Provided data:
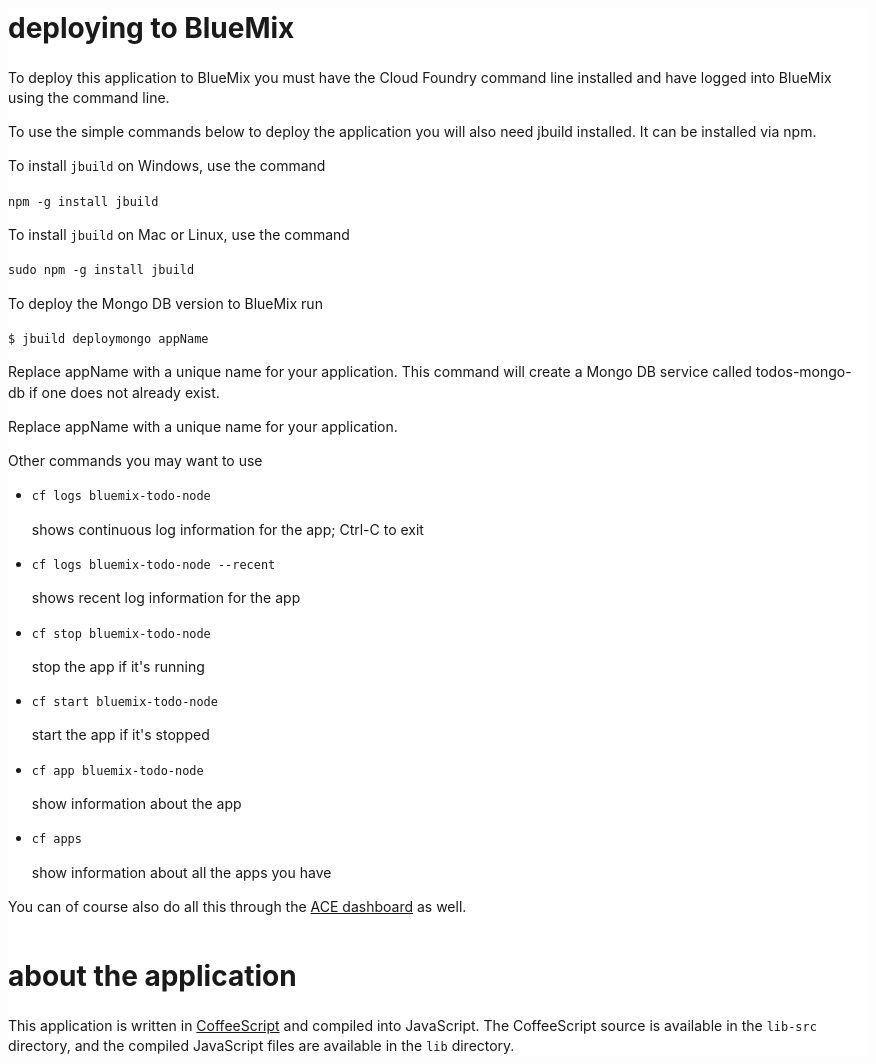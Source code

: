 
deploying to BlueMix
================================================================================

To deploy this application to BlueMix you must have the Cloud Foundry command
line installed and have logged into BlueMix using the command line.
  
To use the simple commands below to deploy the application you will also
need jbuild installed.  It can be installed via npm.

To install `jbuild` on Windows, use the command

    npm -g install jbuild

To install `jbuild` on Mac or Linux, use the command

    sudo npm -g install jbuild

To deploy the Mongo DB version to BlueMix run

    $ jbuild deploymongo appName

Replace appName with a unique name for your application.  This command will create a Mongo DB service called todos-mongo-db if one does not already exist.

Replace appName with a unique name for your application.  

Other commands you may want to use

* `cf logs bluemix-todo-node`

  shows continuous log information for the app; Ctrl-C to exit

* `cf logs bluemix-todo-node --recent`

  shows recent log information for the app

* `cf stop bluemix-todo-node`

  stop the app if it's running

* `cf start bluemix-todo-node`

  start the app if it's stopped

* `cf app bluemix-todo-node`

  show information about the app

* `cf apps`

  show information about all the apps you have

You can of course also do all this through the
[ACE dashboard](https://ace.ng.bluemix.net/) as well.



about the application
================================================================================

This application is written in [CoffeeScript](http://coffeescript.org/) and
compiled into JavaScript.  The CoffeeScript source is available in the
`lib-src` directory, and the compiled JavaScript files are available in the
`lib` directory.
==
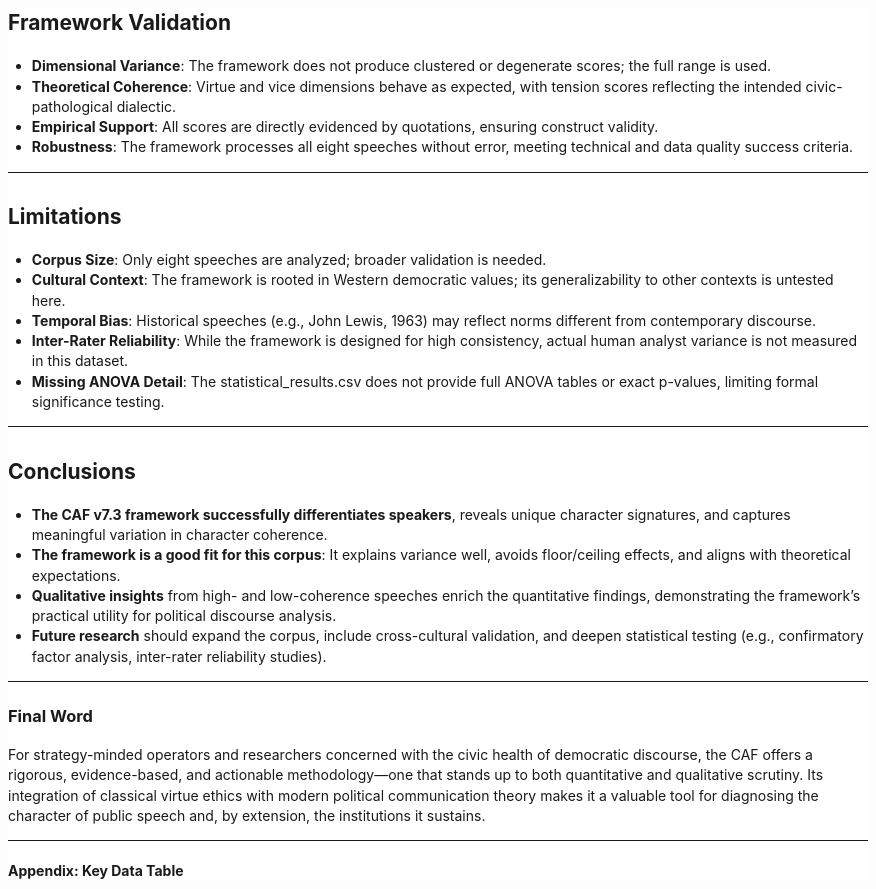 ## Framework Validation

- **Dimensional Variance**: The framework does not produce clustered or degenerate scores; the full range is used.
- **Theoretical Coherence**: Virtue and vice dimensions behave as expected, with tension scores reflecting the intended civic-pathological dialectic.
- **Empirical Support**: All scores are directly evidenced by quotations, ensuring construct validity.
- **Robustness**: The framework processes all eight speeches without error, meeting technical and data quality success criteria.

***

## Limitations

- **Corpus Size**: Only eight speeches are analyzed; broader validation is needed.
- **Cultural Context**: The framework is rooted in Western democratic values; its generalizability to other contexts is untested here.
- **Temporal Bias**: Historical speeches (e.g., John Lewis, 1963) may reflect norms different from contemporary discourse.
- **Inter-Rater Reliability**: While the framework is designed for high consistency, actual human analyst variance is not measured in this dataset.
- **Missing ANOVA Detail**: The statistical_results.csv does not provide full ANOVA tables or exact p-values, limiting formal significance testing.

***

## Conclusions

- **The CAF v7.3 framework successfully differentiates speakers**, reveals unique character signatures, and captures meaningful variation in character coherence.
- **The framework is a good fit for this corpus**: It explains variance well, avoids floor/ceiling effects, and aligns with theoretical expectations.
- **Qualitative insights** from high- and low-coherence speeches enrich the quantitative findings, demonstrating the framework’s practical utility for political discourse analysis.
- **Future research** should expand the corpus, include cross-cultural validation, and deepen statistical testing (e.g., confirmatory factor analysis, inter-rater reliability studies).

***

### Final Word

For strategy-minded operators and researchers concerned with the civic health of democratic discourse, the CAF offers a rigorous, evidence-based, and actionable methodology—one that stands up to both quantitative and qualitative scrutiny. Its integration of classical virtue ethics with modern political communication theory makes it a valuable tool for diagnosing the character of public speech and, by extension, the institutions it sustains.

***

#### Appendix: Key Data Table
---
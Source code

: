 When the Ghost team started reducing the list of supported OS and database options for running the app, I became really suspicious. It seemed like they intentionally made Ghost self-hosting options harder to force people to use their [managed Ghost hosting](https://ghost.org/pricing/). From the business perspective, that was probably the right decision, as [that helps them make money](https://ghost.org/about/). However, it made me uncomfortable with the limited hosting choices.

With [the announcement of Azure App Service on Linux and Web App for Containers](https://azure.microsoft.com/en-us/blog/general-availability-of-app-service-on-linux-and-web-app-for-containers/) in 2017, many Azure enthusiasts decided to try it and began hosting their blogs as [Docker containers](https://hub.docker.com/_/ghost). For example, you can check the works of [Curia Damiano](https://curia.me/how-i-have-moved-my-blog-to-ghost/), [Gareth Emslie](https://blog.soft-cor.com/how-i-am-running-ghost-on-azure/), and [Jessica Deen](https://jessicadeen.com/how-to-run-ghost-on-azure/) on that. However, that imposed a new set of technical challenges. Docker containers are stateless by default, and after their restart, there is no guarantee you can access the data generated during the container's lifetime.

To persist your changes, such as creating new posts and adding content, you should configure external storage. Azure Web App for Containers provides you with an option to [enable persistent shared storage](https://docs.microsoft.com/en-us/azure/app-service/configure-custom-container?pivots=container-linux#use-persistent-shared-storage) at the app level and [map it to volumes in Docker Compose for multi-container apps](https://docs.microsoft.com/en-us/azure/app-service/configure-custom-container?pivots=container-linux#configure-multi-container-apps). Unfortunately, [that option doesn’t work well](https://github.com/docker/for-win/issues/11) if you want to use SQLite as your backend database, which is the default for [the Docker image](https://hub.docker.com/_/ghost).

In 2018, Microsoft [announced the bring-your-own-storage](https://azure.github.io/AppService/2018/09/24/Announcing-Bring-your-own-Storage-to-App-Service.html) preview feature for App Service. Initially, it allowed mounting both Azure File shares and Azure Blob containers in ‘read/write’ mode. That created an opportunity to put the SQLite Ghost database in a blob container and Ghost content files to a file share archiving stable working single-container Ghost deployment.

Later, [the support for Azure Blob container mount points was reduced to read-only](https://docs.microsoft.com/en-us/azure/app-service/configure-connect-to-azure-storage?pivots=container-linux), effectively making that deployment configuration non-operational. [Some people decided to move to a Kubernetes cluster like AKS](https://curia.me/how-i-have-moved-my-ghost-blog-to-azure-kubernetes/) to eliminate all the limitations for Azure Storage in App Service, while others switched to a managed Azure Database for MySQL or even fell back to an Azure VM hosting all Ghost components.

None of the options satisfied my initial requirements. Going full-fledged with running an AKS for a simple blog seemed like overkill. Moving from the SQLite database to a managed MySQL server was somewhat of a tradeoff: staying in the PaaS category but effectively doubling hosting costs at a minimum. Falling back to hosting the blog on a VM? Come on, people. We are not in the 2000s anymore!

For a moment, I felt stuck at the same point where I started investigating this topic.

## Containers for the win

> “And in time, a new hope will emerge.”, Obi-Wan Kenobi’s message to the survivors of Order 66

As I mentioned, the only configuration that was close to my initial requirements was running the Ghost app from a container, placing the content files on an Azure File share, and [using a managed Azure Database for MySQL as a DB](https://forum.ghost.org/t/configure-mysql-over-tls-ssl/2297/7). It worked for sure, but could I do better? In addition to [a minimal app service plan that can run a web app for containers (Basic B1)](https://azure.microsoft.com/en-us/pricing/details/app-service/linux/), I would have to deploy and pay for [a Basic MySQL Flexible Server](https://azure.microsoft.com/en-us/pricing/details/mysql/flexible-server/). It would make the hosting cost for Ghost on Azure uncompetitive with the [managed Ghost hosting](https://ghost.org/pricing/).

Assignment: Copy every line of the material above in which the word "installed" appears.

Exercise result:
line installed and have logged into BlueMix using the command line.
need jbuild installed.  It can be installed via npm.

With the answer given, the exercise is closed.